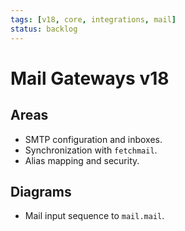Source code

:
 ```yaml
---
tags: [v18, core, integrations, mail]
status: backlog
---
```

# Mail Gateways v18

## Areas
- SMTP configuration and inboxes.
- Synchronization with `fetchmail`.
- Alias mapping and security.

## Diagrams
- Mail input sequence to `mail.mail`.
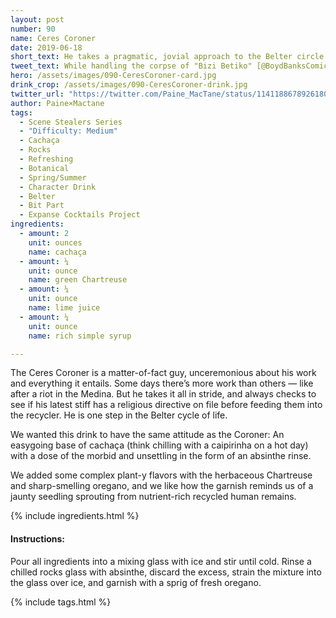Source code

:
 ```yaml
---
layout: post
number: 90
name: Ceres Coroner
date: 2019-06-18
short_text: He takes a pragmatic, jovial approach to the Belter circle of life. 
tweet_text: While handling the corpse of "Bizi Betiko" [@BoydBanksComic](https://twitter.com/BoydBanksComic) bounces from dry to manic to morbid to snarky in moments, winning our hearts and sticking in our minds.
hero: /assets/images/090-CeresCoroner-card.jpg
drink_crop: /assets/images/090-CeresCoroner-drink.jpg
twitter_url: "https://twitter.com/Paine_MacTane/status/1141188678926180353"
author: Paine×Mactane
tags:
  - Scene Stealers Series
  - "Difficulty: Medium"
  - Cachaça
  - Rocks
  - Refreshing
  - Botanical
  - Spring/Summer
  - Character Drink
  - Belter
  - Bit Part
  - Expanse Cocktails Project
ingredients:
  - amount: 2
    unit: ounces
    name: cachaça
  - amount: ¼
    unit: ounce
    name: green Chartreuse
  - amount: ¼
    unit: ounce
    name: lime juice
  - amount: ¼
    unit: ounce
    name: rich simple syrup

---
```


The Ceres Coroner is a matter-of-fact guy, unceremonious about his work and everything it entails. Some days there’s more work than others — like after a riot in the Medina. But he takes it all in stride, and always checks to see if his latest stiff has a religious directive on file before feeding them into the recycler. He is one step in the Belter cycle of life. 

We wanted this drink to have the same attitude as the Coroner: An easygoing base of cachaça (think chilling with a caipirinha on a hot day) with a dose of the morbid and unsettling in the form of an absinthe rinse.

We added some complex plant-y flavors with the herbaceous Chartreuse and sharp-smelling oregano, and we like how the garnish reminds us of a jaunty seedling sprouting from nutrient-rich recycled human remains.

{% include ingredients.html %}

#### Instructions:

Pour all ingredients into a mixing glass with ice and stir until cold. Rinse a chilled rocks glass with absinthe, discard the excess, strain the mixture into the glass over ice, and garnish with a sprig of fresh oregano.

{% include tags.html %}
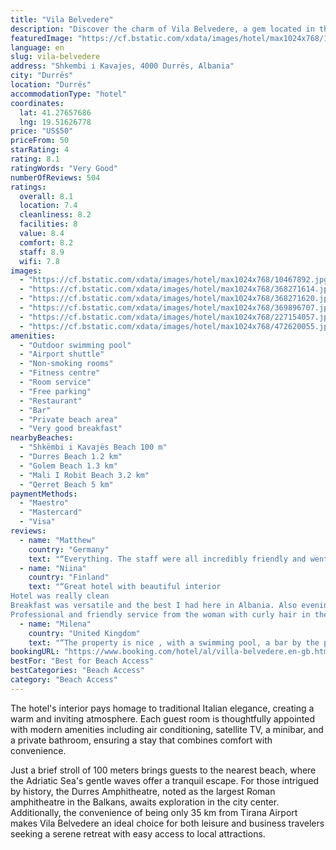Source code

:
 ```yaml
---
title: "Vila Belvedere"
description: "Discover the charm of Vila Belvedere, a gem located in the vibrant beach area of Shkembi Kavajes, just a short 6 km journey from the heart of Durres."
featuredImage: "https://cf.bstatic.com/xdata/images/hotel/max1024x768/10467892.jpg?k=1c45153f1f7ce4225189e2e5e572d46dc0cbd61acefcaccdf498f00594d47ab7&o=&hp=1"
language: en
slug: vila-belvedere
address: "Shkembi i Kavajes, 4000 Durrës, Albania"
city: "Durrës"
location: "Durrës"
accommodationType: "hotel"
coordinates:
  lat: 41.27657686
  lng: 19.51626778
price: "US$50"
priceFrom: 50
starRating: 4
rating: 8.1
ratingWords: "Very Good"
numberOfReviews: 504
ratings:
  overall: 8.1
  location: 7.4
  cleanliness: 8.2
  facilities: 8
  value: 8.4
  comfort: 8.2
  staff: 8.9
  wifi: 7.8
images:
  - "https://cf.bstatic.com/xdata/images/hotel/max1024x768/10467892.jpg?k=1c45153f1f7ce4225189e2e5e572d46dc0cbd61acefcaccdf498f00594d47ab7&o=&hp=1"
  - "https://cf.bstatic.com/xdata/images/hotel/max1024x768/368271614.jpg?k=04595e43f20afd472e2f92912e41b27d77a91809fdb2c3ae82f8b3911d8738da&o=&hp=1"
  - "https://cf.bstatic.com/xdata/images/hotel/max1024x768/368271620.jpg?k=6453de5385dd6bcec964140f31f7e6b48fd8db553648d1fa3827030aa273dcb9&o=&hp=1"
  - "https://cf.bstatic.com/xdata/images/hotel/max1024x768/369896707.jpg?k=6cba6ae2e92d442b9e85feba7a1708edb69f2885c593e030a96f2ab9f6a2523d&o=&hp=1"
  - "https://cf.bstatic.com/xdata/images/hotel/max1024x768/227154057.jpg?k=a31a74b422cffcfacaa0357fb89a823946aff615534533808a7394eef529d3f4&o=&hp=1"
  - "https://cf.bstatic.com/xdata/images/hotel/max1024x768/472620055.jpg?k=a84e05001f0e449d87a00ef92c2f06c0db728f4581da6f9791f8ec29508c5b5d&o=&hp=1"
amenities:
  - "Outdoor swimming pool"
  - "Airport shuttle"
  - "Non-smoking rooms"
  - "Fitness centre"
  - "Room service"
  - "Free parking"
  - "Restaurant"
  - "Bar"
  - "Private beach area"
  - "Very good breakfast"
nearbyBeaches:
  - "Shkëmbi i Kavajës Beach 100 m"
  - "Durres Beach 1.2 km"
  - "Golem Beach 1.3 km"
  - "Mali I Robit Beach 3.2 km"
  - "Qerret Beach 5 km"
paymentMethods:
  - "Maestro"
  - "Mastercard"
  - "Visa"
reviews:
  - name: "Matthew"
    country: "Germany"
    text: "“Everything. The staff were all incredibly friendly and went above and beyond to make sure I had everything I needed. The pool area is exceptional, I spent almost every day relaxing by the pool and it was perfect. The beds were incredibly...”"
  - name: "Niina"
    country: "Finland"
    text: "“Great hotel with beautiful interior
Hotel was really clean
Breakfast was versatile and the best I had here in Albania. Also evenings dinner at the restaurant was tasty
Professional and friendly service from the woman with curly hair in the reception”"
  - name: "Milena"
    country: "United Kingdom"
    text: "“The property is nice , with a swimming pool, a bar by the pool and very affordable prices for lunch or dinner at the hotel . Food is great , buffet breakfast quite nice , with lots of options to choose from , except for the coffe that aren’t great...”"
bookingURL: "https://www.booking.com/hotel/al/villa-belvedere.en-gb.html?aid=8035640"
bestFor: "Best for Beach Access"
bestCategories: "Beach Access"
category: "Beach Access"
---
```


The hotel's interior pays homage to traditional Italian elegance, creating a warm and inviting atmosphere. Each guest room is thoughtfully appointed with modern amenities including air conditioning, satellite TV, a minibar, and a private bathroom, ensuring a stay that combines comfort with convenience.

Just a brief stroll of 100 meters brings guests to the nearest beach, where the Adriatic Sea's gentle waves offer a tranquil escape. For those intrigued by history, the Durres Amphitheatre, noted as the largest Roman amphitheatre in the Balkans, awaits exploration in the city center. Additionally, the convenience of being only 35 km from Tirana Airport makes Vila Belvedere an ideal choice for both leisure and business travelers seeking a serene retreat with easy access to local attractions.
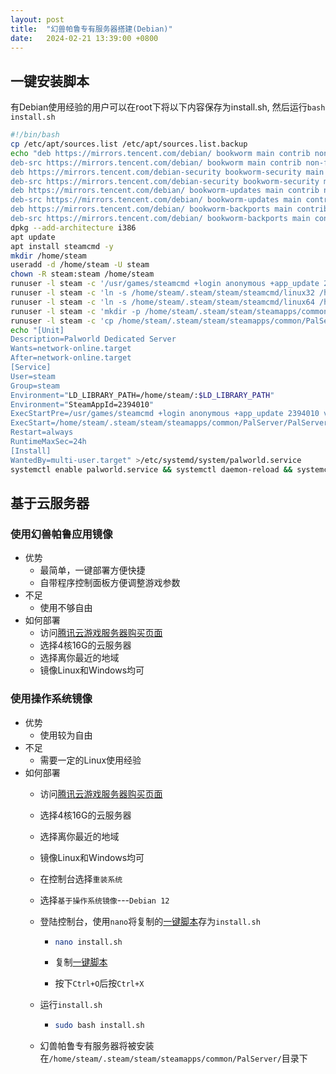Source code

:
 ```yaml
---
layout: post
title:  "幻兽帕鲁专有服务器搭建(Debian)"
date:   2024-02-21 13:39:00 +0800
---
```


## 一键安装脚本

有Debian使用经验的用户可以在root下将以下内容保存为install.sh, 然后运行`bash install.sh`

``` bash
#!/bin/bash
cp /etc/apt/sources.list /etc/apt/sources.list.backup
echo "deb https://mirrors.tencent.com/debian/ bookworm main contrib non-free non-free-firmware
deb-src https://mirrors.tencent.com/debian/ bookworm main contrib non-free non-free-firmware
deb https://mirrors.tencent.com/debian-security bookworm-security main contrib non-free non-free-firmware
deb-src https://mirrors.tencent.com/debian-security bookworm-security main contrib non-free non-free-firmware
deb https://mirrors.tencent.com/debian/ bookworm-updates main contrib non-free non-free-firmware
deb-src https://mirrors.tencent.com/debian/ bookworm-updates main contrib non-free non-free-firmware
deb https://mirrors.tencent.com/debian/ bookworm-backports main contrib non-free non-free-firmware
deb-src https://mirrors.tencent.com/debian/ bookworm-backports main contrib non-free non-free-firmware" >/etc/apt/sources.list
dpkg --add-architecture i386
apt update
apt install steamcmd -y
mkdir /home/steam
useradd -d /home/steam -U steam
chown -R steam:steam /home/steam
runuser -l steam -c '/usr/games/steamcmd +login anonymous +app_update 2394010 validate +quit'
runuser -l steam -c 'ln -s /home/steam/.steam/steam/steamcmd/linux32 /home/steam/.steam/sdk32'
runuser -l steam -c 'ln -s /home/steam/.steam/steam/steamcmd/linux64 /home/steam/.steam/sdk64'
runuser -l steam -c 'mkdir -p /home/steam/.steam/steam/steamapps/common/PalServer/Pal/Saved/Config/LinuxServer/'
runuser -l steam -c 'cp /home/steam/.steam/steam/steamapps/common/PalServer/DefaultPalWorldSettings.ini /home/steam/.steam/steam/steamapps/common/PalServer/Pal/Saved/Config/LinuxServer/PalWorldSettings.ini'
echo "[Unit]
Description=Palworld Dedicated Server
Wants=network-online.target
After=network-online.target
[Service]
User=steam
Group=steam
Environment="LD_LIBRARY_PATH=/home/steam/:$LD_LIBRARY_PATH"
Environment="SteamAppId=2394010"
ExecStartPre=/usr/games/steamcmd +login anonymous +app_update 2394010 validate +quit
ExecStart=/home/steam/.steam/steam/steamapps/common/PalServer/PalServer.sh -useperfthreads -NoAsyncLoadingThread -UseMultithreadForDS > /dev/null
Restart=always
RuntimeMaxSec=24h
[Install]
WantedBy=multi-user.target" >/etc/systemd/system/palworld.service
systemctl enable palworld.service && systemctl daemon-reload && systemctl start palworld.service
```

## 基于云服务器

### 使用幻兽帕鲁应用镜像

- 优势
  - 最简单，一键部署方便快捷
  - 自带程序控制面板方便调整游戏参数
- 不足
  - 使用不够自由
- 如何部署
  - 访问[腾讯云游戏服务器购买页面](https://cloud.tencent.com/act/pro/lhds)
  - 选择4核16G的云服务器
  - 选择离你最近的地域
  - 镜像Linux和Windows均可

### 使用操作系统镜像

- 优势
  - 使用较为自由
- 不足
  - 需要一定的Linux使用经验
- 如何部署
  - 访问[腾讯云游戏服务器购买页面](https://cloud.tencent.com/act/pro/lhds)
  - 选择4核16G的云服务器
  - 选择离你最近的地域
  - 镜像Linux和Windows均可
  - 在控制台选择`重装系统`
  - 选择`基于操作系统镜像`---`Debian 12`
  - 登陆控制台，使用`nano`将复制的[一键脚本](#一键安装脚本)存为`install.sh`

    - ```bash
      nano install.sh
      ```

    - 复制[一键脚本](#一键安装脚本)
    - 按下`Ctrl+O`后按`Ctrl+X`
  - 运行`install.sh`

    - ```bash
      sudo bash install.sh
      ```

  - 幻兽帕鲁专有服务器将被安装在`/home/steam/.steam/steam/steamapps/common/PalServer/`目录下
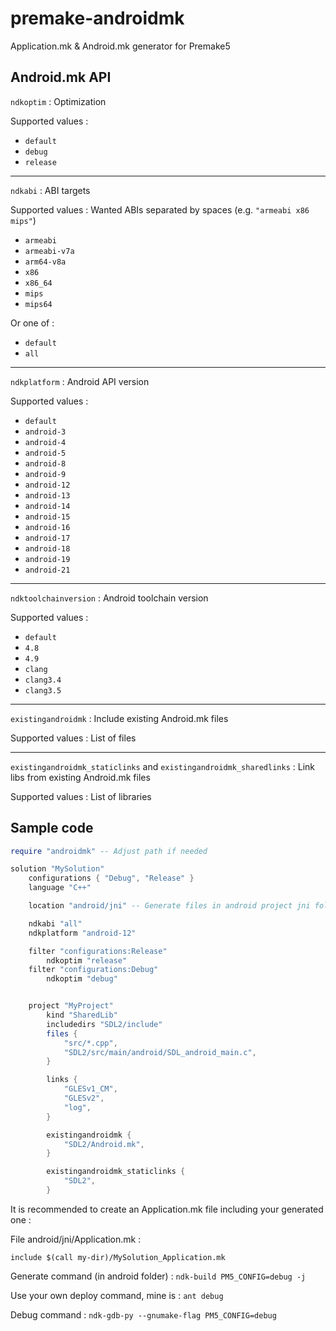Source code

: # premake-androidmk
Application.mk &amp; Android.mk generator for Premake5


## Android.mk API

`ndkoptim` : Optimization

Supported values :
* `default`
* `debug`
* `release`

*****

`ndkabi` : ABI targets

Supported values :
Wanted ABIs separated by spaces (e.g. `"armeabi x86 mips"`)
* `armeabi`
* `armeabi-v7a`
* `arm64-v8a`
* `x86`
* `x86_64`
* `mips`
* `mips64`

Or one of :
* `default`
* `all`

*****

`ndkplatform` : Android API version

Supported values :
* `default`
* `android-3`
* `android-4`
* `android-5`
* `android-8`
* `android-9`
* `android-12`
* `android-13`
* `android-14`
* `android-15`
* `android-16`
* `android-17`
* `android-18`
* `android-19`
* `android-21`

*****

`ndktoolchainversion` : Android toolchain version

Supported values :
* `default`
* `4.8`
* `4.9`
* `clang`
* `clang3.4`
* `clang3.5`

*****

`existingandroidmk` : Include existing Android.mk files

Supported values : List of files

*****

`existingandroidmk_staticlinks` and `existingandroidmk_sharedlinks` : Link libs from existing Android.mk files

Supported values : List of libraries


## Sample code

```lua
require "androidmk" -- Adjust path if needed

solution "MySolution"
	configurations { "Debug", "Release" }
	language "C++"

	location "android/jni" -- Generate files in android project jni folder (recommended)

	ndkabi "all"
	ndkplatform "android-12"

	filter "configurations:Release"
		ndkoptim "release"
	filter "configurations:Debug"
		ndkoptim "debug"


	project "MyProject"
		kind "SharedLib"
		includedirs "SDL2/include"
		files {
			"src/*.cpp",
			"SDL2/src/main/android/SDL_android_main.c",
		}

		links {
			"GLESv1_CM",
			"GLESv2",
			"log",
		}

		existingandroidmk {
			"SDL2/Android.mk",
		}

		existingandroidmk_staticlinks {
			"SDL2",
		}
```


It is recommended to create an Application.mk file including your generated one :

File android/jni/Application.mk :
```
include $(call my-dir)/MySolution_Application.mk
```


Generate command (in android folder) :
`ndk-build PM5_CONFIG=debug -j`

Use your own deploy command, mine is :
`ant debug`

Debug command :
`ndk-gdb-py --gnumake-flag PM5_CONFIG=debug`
------
## Your goal
Repeat exactly, and only, the lines of the records above, starting with the line that contains "It is recommended" and ending with the final line, both included.

## Answer below
It is recommended to create an Application.mk file including your generated one :

File android/jni/Application.mk :
```
include $(call my-dir)/MySolution_Application.mk
```


Generate command (in android folder) :
`ndk-build PM5_CONFIG=debug -j`

Use your own deploy command, mine is :
`ant debug`

Debug command :
`ndk-gdb-py --gnumake-flag PM5_CONFIG=debug`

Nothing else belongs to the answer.